This column often points out the incongruous use of ancient metaphors, the original meaning of which has been forgotten. So it was pleasing to see a word used to fit its original meaning. In an article for the Daily Edition, “The Brexit that nobody voted for”, about the separation of Great Britain from the continent 100,000 years ago, we wrote about the seafloor channel that “appears to have been carved by a major cataclysmic flood from the North Sea into the English Channel”.

Cataclysm has come to mean just disaster, possibly by analogy with catastrophe, Greek for overturning. But it originally meant the biblical flood, from the Greek for deluge. So this really was a cataclysm. What a pity about the unnecessary intensifier, “major”. The whole point about Noah, the ark and the dove coming back with an olive twig is that it was a major event.

Can’t take the heat: When the US President launched cruise missiles against a Syrian airfield last week, we wrote that “Twitter users scalded Mr Trump for having opposed intervention in the past”. We changed it to “scolded”, but that is a rather old-fashioned word and was not what we meant. We didn’t mean Donald Trump was being told off; we meant he was criticised pointedly as a hypocrite. By analogy with the use of “burn” to mean a withering put-down, we meant scalded, so we changed it back.

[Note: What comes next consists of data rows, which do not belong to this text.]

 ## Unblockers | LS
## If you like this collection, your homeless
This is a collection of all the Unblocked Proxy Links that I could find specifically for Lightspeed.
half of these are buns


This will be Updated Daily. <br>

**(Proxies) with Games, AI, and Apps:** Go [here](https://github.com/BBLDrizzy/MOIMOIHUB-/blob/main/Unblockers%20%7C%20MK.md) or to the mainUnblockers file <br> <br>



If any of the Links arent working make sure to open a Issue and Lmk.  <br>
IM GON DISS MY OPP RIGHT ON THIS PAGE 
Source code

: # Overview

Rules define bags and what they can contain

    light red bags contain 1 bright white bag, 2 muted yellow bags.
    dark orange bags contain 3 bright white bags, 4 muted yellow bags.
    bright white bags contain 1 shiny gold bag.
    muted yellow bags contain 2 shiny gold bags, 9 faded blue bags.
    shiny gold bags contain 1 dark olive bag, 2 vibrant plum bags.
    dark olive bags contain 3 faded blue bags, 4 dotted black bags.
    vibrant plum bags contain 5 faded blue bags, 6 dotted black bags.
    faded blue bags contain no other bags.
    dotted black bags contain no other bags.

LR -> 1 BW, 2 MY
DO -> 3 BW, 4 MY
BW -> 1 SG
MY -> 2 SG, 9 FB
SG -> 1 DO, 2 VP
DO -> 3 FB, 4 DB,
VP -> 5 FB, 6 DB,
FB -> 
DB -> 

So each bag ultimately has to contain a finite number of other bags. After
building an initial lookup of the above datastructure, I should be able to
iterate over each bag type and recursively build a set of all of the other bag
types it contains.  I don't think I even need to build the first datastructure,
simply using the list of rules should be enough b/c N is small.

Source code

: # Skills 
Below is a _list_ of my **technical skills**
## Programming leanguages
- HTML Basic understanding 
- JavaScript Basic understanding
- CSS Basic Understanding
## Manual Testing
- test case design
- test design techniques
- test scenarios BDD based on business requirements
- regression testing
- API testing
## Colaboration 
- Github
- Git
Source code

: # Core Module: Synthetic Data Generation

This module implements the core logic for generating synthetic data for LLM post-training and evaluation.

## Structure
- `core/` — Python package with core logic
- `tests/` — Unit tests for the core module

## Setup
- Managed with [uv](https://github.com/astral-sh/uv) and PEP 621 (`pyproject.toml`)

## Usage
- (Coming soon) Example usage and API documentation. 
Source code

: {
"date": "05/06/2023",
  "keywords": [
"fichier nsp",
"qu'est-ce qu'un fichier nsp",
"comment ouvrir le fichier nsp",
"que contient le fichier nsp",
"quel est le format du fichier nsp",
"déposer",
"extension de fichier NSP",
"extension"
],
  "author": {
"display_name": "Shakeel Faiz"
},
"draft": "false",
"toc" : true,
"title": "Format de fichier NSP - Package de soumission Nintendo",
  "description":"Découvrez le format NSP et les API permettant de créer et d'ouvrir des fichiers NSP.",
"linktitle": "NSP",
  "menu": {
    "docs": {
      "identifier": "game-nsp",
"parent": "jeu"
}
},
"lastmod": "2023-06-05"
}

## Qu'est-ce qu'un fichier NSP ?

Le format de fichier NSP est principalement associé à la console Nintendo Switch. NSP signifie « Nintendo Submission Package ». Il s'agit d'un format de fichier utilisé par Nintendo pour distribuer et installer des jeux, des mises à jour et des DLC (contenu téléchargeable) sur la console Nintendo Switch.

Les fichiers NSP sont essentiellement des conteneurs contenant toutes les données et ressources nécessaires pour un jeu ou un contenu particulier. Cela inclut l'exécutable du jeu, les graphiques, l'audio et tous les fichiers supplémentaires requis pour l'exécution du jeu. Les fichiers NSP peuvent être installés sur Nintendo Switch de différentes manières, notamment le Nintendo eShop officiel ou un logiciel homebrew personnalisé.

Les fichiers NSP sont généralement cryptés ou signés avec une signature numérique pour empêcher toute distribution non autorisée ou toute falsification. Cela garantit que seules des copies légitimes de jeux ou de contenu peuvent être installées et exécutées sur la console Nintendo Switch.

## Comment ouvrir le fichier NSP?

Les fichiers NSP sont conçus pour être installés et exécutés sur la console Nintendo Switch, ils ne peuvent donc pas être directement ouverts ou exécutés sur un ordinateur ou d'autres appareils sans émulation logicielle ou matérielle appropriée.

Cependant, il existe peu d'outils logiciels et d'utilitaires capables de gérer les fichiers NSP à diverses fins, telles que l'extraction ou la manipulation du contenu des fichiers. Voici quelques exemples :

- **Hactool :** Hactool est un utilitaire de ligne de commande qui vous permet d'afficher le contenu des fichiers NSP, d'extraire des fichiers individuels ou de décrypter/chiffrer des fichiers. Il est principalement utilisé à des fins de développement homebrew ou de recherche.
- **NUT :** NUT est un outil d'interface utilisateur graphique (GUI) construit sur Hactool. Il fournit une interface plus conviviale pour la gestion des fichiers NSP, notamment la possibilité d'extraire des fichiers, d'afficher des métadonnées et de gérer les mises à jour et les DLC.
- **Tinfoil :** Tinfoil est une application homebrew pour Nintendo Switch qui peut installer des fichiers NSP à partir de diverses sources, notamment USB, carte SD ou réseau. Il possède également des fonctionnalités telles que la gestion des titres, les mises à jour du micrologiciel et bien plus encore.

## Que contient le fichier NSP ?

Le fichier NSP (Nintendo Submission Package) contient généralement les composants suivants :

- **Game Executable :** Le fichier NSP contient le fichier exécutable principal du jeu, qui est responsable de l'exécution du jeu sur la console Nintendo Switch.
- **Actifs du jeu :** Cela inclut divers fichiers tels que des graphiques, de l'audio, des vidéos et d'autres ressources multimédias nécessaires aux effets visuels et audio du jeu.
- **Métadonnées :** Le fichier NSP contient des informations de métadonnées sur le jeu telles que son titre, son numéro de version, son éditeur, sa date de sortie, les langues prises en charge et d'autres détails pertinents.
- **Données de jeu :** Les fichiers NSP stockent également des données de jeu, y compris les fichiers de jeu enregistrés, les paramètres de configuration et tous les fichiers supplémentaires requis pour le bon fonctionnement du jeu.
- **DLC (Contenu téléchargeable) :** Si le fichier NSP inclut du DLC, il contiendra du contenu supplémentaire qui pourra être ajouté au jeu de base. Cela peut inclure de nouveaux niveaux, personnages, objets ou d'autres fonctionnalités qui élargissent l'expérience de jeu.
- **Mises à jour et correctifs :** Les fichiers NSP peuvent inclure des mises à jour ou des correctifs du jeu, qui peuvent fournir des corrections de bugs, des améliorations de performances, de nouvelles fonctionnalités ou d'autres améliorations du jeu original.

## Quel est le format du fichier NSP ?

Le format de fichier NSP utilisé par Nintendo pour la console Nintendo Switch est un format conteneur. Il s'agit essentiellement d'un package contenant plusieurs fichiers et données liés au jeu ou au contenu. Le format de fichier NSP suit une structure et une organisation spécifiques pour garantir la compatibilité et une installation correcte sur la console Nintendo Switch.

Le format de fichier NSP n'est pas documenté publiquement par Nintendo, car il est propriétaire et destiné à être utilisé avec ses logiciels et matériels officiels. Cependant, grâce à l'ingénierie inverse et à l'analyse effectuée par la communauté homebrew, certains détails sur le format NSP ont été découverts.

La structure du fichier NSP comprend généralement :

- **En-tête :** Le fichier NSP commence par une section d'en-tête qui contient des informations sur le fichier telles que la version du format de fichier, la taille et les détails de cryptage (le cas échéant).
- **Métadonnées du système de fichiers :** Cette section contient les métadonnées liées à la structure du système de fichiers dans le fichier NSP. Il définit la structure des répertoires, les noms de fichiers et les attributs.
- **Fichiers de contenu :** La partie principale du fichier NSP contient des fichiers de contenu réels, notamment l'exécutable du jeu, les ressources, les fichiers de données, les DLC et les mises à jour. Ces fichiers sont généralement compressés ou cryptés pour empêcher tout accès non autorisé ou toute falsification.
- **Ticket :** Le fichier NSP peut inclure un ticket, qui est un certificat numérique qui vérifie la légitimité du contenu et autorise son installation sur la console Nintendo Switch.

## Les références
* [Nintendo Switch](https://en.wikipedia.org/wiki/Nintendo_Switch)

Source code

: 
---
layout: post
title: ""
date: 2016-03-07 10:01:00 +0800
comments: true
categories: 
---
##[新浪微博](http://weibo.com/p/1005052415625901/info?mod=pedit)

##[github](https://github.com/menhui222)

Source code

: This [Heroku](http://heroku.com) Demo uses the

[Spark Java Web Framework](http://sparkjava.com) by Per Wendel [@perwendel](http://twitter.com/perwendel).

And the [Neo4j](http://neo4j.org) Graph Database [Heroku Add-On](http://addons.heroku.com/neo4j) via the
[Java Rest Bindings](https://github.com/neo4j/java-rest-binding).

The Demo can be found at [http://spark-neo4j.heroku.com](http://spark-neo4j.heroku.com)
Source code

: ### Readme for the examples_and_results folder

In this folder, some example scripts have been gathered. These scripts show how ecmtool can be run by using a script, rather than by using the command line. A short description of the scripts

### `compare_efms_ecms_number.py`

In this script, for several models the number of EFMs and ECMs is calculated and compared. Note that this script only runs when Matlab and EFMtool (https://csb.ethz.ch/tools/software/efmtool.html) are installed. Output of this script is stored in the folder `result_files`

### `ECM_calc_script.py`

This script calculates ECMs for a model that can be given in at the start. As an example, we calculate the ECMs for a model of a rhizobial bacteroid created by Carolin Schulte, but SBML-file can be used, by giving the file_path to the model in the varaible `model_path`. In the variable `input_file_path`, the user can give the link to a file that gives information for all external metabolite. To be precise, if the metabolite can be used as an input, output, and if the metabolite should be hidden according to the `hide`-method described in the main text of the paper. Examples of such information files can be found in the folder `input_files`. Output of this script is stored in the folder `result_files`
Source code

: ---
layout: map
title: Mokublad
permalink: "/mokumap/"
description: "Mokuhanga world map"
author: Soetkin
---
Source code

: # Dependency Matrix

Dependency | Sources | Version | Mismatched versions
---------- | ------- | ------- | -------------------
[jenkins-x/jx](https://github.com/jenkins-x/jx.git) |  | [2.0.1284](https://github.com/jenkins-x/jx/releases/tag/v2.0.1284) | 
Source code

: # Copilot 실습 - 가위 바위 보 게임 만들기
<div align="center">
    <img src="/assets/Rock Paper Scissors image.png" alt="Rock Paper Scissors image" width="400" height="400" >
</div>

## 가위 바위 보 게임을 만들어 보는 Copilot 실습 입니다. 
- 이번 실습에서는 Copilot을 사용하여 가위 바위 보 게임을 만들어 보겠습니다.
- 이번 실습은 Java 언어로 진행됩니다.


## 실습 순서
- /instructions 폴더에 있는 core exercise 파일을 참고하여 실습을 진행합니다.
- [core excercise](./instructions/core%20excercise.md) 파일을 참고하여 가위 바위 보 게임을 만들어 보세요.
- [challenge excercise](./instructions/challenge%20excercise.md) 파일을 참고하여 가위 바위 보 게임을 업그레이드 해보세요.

Cosmic chaos: The first paragraph of a news story on Monday was a fine example of journalese: “The boss of Southern rail was paid almost half a million pounds in 2016 despite ongoing travel chaos on the network amid strikes, cancellations and delays.” The trouble with “travel chaos” is that it is such an over-used exaggeration of “annoying disruption” that it has almost lost its meaning altogether. I prefer “continuing” to “ongoing”, but we didn’t need it anyway: the figure for Charles Horton’s pay relates to last year, when Southern’s service was poor. As for “amid”, what is it doing in there? The “strikes, cancellations and delays” are the “travel chaos”; the chaos was not happening, by chance, in the middle of them. “Despite a year of strikes, cancellations and delays on the network” would have been punchier.

First base: We carried two comment articles this week that used the phrase “step up to the plate”. I know that half of our readers are American, but we are a British news organisation and few of the half of our readers who are not American understand baseball, which is where the phrase comes from. It is also a dreadful cliché. “Step up to their responsibilities”, or just “step up”, would be fine.